Another alternative we could consider is to change the GLsync C typedef from an anonymous struct to void* which should allow the cast.

dominikh commented 7 years ago

Like I said in my previous message, using void* wouldn't be of any help. That would still require going through unsafe.Pointer and be treated like an actual pointer, with all the checks and requirements that come with that. It's not a suitable type for arbitrary numbers.

errcw commented 7 years ago

I'm not sure we'd have to route through unsafe.Pointer? Today GLhandleARB is typedef void* on Apple platforms, and we use unitptr as the corresponding Go type. See, e.g., CompileShaderARB, where we happily convert (C.GLhandleARB)(shaderObj). Unless I misunderstand and you're suggesting that the cgo compiler understands the conversion is actually for a pointer type, and will catch this transgression at runtime?

dmitshur commented 7 years ago

@errcw, was this issue closed intentionally?

errcw commented 7 years ago

Alas, no, I was just resyncing my fork to try to work on it.

dominikh commented 7 years ago

@errcw What I am referring to is that a C function void fn(void *arg) will have the signature C.fn(arg unsafe.Pointer) in Go, i.e. the following code doesn't compile:

package main

/*
#include <stdio.h>

void dhfoo(void* arg) {
  printf("%p", arg);
}
*/
import "C"

func main() {
    x := uintptr(1234)
    C.dhfoo(x)
}

because of

/tmp/foo.go:14: cannot use x (type uintptr) as type unsafe.Pointer in argument to func literal

Of course you can convert a uintptr to an unsafe.Pointer, and that's what (C.GLhandleARB)(shaderObj) is doing, but that brings you back to square one:

package main

/*
typedef void *Magic;
*/
import "C"
import "fmt"

var X C.Magic

func main() {
    X = C.Magic(uintptr(1))
    for {
        fmt.Println(X)
    }
}

results in

$ GOGC=0 ./foo
runtime: writebarrierptr *0x6fb380 = 0x1
fatal error: bad pointer in write barrier

and

_cgo_gotypes.go:type _Ctype_Magic unsafe.Pointer
errcw commented 7 years ago

All right, I have a proposed workaround in glow #85. It relies on uintptr_t having the same width as struct __GLsync * but based on my research (and StackOverflow) it appears this is a reasonable assumption to make in practice. It also relies on uintptr_t having a definition, but the OpenGL typedefs already rely on ptrdiff_t so it should be reasonable to also rely on uintptr_t.

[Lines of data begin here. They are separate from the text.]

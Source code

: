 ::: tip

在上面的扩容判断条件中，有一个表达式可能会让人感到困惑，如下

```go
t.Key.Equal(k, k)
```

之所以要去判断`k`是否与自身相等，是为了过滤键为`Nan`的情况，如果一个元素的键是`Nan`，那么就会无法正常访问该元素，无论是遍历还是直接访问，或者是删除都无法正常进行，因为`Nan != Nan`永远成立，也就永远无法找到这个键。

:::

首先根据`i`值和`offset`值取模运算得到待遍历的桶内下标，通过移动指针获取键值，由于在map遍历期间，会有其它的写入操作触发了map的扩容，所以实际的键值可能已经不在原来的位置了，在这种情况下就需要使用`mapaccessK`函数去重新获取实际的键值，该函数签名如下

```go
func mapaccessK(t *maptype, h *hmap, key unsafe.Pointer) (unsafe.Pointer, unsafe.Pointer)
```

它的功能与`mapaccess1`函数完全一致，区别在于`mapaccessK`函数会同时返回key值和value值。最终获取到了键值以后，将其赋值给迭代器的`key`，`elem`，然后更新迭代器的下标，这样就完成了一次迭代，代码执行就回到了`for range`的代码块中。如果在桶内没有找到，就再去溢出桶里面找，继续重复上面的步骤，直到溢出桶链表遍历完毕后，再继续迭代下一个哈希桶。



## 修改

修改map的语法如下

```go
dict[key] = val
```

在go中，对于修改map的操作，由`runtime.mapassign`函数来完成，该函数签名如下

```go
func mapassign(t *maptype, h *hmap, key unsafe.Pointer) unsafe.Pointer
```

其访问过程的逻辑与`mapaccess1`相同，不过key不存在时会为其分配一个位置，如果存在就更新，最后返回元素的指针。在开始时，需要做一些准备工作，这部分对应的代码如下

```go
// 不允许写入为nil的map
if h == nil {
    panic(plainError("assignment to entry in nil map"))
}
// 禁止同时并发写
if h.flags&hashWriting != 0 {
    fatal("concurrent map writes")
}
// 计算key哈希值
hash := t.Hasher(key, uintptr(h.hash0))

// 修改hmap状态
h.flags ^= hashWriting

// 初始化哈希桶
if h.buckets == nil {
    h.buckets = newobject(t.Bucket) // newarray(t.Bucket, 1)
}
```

I verified it works as intended on macOS but that's the only platform I currently have available to build and test on. If somebody else is interested in verifying on another platform that'd be great.

dominikh commented 7 years ago

I should be able to give the patch a test later this week.

dmitshur commented 6 years ago

Friendly ping @dominikh.

dominikh commented 6 years ago

I've finally gotten around to testing the change. It compiles, doesn't cause runtime panics, and I've successfully used a fence.

errcw commented 6 years ago

Thanks! I've merged in my fix. Ideally we now regenerate go-gl/gl with the updated code.

dominikh commented 6 years ago

@errcw it might be worth mentioning that when I regenerated the 4.5-core bindings with glow, some function signatures changed from accepting int32 to accepting int. I don't know if that's expected or not, but it'd break consumers of the API.

errcw commented 6 years ago

Alas. Well, because of https://github.com/go-gl/gl/issues/80, I'm expecting a more broadly breaking API change will be necessary, so hopefully we can break everyone only once.

dmitshur commented 6 years ago

We've regenerated with latest glow and merged #93. I believe this should be resolved. Can you please confirm?

dmitshur commented 5 years ago

Friendly ping @dominikh. You said on February 15:

I've finally gotten around to testing the change. It compiles, doesn't cause runtime panics, and I've successfully used a fence.

If that's still the case, I think we can close this issue as resolved (via PR https://github.com/go-gl/glow/pull/85 to glow, and PR https://github.com/go-gl/gl/pull/93 to regenerate gl).

dominikh commented 5 years ago

Like I said, it's working :-)